▶ [PROBLEM REQUIREMENTS] Of all the lines below, output only those starting at the one with "- You may discuss" and ending at the one with "[![CC BY-NC-SA 4.0][cc-by-nc-sa-image]][cc-by-nc-sa]", both ends included, exactly as written.

▶ [GIVEN ENTRIES]
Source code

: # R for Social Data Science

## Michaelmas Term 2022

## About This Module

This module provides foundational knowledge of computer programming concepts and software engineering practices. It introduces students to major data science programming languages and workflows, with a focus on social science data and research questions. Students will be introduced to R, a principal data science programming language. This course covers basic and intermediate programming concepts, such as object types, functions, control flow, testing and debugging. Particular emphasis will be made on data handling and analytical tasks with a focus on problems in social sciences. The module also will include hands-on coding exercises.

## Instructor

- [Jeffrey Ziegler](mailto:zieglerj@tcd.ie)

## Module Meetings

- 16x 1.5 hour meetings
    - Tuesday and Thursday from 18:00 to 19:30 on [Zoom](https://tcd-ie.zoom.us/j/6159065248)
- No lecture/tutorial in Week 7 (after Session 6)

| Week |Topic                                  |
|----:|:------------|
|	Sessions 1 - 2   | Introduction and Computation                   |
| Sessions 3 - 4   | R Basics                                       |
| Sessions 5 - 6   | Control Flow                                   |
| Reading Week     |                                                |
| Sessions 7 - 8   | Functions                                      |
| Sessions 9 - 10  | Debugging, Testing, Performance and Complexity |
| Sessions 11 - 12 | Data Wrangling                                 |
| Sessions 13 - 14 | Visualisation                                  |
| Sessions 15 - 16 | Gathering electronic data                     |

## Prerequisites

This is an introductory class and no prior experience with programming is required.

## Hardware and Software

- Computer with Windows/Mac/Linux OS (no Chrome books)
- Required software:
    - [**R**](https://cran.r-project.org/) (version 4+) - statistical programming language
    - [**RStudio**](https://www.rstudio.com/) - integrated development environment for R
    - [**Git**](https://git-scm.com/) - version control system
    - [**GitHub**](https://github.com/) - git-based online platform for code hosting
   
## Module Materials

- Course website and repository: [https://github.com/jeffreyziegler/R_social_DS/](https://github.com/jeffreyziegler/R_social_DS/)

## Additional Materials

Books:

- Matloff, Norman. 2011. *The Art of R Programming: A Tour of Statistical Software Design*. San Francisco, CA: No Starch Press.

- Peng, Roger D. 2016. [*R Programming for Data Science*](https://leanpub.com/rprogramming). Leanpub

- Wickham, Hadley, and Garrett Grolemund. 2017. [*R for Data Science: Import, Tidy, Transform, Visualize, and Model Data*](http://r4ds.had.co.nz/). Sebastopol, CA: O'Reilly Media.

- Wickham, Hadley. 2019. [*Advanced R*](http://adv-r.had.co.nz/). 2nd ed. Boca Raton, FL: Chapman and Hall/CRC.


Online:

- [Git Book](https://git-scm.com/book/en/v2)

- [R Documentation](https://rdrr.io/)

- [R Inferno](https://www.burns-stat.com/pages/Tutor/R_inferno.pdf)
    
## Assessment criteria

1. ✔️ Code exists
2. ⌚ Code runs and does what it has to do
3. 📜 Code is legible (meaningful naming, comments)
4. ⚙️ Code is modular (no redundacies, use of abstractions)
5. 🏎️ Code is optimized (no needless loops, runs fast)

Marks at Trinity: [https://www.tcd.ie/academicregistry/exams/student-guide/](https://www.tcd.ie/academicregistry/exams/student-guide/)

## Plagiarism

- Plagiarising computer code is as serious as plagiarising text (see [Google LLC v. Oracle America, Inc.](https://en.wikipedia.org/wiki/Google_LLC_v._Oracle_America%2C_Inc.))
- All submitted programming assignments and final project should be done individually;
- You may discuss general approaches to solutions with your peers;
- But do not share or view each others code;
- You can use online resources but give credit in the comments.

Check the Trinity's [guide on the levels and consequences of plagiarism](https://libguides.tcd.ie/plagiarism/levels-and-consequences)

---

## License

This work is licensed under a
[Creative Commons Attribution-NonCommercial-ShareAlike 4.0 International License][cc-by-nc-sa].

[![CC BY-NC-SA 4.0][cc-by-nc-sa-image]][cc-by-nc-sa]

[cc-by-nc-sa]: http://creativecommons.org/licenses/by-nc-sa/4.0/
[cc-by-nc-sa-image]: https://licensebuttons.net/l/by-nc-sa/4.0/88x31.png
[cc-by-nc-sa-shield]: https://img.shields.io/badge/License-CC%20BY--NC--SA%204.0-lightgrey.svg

▶ [TASK SOLUTION]
- You may discuss general approaches to solutions with your peers;
- But do not share or view each others code;
- You can use online resources but give credit in the comments.

Check the Trinity's [guide on the levels and consequences of plagiarism](https://libguides.tcd.ie/plagiarism/levels-and-consequences)

---

## License

This work is licensed under a
[Creative Commons Attribution-NonCommercial-ShareAlike 4.0 International License][cc-by-nc-sa].

[![CC BY-NC-SA 4.0][cc-by-nc-sa-image]][cc-by-nc-sa]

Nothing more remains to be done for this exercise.